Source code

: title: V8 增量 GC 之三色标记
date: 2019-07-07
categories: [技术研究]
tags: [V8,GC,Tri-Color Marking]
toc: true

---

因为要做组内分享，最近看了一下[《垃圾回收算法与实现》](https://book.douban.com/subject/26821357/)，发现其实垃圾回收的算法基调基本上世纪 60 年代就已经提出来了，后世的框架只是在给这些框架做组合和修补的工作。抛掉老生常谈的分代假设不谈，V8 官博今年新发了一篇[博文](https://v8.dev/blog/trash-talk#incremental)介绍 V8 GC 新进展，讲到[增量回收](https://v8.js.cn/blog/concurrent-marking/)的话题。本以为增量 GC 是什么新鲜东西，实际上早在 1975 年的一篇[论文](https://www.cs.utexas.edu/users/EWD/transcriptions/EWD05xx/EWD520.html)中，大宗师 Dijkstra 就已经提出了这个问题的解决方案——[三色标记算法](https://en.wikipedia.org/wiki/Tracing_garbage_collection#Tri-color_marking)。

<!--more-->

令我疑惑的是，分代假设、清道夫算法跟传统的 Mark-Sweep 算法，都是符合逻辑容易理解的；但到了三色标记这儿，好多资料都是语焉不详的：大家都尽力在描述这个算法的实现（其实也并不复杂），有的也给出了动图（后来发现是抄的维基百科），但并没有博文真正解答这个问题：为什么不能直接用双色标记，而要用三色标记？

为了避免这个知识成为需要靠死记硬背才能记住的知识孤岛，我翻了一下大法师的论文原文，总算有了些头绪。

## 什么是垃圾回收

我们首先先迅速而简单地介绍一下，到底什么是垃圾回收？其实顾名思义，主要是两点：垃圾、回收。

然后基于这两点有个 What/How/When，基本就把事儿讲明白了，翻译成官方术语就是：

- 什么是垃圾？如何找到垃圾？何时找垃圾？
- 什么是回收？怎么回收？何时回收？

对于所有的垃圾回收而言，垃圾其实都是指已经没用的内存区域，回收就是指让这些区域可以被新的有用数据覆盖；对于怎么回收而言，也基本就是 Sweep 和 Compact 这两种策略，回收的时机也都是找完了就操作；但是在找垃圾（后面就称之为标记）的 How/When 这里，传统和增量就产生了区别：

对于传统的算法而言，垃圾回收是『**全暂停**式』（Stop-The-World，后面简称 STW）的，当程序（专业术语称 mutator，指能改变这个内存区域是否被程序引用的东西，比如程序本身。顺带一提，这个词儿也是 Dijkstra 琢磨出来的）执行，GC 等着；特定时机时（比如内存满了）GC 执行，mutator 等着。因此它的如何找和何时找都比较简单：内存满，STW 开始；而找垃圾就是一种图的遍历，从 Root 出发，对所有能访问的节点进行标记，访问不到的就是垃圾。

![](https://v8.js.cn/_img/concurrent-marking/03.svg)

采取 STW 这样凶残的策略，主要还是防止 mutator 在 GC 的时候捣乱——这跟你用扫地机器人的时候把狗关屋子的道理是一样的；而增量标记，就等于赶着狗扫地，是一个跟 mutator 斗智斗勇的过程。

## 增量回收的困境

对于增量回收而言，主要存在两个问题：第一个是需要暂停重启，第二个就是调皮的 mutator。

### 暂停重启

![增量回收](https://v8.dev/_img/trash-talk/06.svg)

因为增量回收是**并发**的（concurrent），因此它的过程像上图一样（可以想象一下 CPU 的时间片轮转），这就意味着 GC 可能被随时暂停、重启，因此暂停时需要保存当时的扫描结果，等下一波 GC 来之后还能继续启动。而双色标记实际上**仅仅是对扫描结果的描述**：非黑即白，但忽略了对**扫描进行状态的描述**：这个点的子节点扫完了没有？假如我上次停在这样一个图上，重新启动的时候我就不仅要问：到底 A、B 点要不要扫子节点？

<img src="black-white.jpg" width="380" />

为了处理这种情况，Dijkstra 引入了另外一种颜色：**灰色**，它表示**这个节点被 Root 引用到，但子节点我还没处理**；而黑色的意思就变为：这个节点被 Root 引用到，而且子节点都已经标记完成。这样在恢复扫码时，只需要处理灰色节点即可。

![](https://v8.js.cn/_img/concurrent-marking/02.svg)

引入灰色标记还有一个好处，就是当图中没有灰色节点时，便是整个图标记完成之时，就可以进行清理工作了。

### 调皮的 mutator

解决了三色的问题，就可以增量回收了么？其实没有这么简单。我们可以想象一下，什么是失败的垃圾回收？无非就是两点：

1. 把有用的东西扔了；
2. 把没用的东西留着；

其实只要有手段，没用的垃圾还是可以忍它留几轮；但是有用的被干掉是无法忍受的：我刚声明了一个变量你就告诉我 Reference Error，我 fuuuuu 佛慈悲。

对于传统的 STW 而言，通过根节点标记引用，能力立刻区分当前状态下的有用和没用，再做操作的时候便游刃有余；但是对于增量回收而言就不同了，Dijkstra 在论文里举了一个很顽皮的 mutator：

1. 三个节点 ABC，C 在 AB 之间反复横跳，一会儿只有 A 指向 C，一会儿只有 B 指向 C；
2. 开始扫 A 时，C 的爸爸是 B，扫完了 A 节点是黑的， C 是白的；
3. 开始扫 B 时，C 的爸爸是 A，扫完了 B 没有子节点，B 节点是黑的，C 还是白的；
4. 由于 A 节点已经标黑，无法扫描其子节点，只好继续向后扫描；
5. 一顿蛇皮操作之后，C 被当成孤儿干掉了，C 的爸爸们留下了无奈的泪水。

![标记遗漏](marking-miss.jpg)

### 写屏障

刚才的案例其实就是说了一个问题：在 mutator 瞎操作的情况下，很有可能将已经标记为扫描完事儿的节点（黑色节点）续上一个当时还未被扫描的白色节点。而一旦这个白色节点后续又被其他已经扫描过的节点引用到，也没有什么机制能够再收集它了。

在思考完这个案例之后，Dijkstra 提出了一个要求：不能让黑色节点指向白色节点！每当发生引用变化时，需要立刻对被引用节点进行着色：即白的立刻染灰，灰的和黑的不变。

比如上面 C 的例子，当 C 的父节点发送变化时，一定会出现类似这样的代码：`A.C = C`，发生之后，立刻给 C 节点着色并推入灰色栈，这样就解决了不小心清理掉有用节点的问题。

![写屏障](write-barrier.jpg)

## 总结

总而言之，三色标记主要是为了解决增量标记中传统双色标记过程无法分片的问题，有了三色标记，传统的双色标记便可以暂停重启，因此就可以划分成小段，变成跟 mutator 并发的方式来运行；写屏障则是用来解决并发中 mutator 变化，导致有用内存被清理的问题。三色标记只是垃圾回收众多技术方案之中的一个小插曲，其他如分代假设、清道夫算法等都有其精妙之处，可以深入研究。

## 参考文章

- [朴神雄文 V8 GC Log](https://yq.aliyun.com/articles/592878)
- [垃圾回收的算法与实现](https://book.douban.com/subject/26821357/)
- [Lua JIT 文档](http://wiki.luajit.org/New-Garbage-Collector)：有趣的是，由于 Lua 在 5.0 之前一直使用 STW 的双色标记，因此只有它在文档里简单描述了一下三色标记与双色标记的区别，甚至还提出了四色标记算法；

» Action item: Lines from the one holding "- [垃圾回收的算法与实现]" through the last line of the material are to be repeated exactly; no other lines belong in the answer.

» Your response:
- [垃圾回收的算法与实现](https://book.douban.com/subject/26821357/)
- [Lua JIT 文档](http://wiki.luajit.org/New-Garbage-Collector)：有趣的是，由于 Lua 在 5.0 之前一直使用 STW 的双色标记，因此只有它在文档里简单描述了一下三色标记与双色标记的区别，甚至还提出了四色标记算法；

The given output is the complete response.